Tuesday, July 1, 2008

Better Know an Arthropod: Bizzaro Lobsters!

Most people are familiar with the lobsters that grace many New England tables this time of year. The American/Atlantic/Maine lobster, Homarus americanus, is a well-known icon of the northeast part of the country and countless J. Crew summer prints.

Therefore, we're not going to discuss them further here today. Perhaps once I read The Secret Life of Lobsters I'll have something interesting to say about them beyond that they're apparently good with drawn butter.

This post is about the bizarro-lobsters of the deep seas. Sharon introduced me to a new one today, so let's view that one first!

The slipper lobster is not a "true lobster" -- it is instead more closely related to some of the other bizarro lobsters, the spiny and furry lobsters. They are achelate, meaning they have no claws. This makes them easy prey for humans, and indeed, if you Google "slipper lobster" you will find their tail meat for sale. (Of course, there is no claw meat to speak of.) Some of them are actually referred to as bugs, which is rather entertaining. No word yet on their position as a sustainable seafood. Not much seems to be known about them, if Wikipedia is at all accurate. Maybe it's better that way.

Next up: spiny lobsters. Popular for eating, also known as "rock lobster", and very colorful. Also, the only arthropod (as far as I know) that was immortalized in song by Fred Schneider (who is also very colorful). Interestingly, spiny lobsters have a unique form of sound production involving rubbing their antennae against a file-like protrusion.
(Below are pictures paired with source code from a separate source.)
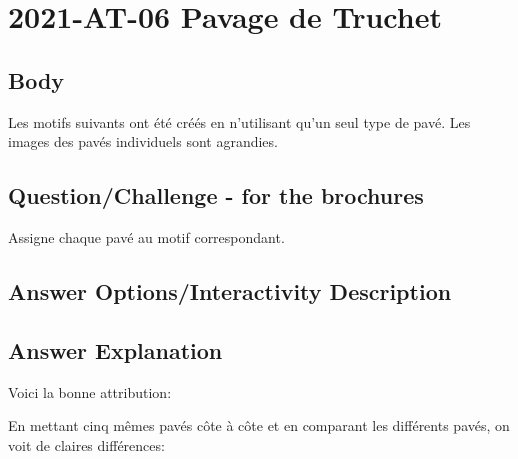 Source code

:\documentclass[a4paper,11pt]{report}
\newcommand{\taskGraphicsFolder}{..}
\begin{document}
\section*{\centering{} 2021-AT-06 Pavage de Truchet}


\subsection*{Body}

Les motifs suivants ont été créés en n’utilisant qu’un seul type de pavé. Les images des pavés individuels sont agrandies.

{\em


\subsection*{Question/Challenge - for the brochures}

Assigne chaque pavé au motif correspondant.

{\centering%
\par}

}

\begingroup
\renewcommand{\arraystretch}{1.5}
\subsection*{Answer Options/Interactivity Description}



\endgroup

\subsection*{Answer Explanation}

Voici la bonne attribution:

{\centering%
\par}

En mettant cinq mêmes pavés côte à côte et en comparant les différents pavés, on voit de claires différences:

{\centering%
\par}
\end{document}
I'm not really sure what's going on there, but they're the only ones that do it, so that's neat.

I would tell you something about the furry lobsters, but there doesn't seem to be much to tell. (Except that if you start thinking too hard about the concept of a furry lobster, it can sort of hurt your brain.) Besides, you don't want to hear about true furry lobsters, you want to hear about this:

Kiwa hirsuta

Kiwa hirsuta, also entertainingly known as the yeti lobster, is not a true lobster or in the Achelate group with the other "bizarro" lobsters. Kiwa is in its own brand-new family, Kiwaidae, all by its lonesome. See, this beautiful, samba-dancing lobster, which you might be tempted to call a furry lobster but is not, was only discovered in 2005, chillin' at the bottom of the Pacific ocean. It lives on hydrothermal vents (so, maybe not chillin', per se), is pretty much blind, and may use all those "hairs" to detox after hanging around the vents, which spew mineral toxins.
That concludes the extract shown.